AllgemeinChemnitzDemonstrationDresdenQuerdenken

Die Polizei Sachsen und Querdenken

Sachsen hat die höchsten Inzidenzen in Deutschland. Seit kurzem gelten wieder Beschränkungen – so auch für Versammlungen. Sie müssen ortsfest sein und maximal zehn Menschen dürfen daran teilnehmen. In den letzten Wochen liefen in vielen verschiedenen Orten im Bundesland „Querdenker*innen“ durch die Städte und Dörfer, mehrere hundert Menschen teilweise. Die Polizei glänzte mit Abwesenheit oder mit wohlwollender Passivität.

Der Frust in Sachsen ist hoch: Die Inzidenzen steigen, die Krankenhäuser sind überfüllt und die Gesundheitsämter und Labore kommen nicht mehr hinterher.
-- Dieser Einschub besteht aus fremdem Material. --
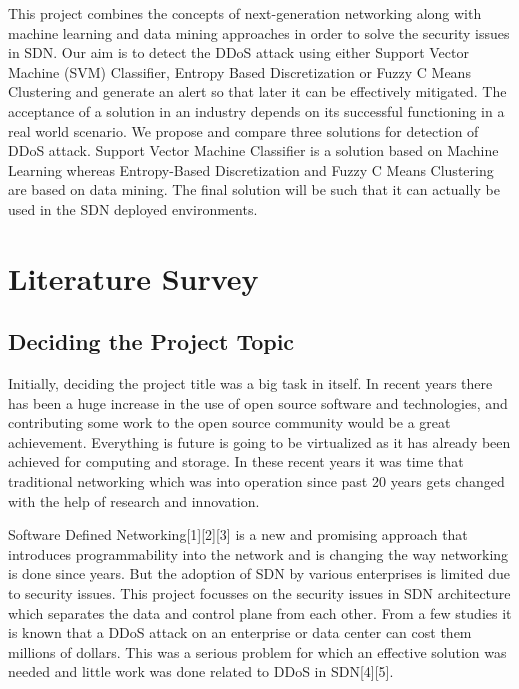 \documentclass[12pt,a4paper,final]{report}
\begin{document}
This project combines the concepts of next-generation networking along with machine learning and data mining approaches in order to solve the security issues in SDN. Our aim is to detect the DDoS attack using either Support Vector Machine (SVM) Classifier, Entropy Based Discretization or Fuzzy C Means Clustering and generate an alert so that later it can be effectively mitigated. The acceptance of a solution in an industry depends on its successful functioning in a real world scenario. We propose and compare three solutions for detection of DDoS attack. Support Vector Machine Classifier is a solution based on Machine Learning whereas Entropy-Based Discretization and Fuzzy C Means Clustering are based on data mining. The final solution will be such that it can actually be used in the SDN deployed environments.

\section{Literature Survey}
\subsection{Deciding the Project Topic}
Initially, deciding the project title was a big task in itself. In recent years there has been a huge increase in the use of open source software and technologies, and contributing some work to the open source community would be a great achievement. Everything is future is going to be virtualized as it has already been achieved for computing and storage. In these recent years it was time that traditional networking which was into operation since past 20 years gets changed with the help of research and innovation. 

Software Defined Networking[1][2][3] is a new and promising approach that introduces programmability into the network and is changing the way networking is done since years. But the adoption of SDN by various enterprises is limited due to security issues. This project focusses on the security issues in SDN architecture which separates the data and control plane from each other. From a few studies it is known that a DDoS attack on an enterprise or data center can cost them millions of dollars. This was a serious problem for which an effective solution was needed and little work was done related to DDoS in SDN[4][5].
\end{document}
Die Impfquote ist hier am geringsten, die Inzidenz bei der Polizei Sachsen soll 4.000 betragen. Laut Gewerkschaft drohe der Polizei ein Corona-Kollaps. Nun werden die Forderungen nach Antworten lauter: Wieso handelt die Polizei Sachsen nicht? Der Innenminister Roland Wöller (CDU) zeigt Verständnis für die „Querdenken“-Demonstrationen, die oft extrem gewalttätig sind.
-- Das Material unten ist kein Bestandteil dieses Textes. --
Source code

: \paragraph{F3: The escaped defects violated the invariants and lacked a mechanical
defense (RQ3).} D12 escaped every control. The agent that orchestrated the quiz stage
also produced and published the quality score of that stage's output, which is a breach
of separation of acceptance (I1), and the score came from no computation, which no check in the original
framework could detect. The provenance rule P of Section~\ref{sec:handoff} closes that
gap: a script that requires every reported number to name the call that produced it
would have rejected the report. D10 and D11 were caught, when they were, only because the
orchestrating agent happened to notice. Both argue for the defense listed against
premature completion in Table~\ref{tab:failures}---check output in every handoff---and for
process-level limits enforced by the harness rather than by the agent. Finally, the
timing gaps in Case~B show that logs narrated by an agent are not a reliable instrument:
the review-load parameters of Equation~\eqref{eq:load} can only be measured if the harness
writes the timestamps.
Arbeitsverweigerung der Polizei Sachsen

Die Polizei Sachsen steht schon länger in der Kritik, wenn es um ihr Handeln, bzw. um ihr Nichthandeln, bei rechten Veranstaltungen geht. Bei der rechtsextremen „Querdenken“-Bewegung erreicht sie dabei neue Höhepunkte. Angriffe durch „Querdenker*innen“ werden oft toleriert, die Opfer immer wieder im Stich gelassen. Selbst brutale Angriffe auf Polizeikolleg*innen werden am Ende mit einem Achselzucken quittiert.

Am 29. November 2021 gab es anlässlich eines erneuten „Querdenken“-Aufmarsches in Chemnitz eine antifaschistische Blockade. Diese wurde von der Polizei teils brutal angegriffen, die Gruppierung „Chemnitz Nazifrei“ sprach von mehreren Verletzten. Im Nachgang versuchte die Polizei Sachsen den Menschen vorzuwerfen, sie habe versucht die Polizei anzugreifen. Schnell wurde das als erneute Lüge durch die Polizei Sachsen enttarnt, eine Richtigstellung oder gar eine Entschuldigung erfolgte nicht. Dazu kommt, dass die Mahnwachen von Aufstehen gegen Rassismus, der Seebrücke Chemnitz oder der Partei Die Linke verboten wurde. „Chemnitz Nazifrei“ betonte, dass die Verbote ausgesprochen wurden, um den Aufzug von „Querdenken“ zu gewährleisten.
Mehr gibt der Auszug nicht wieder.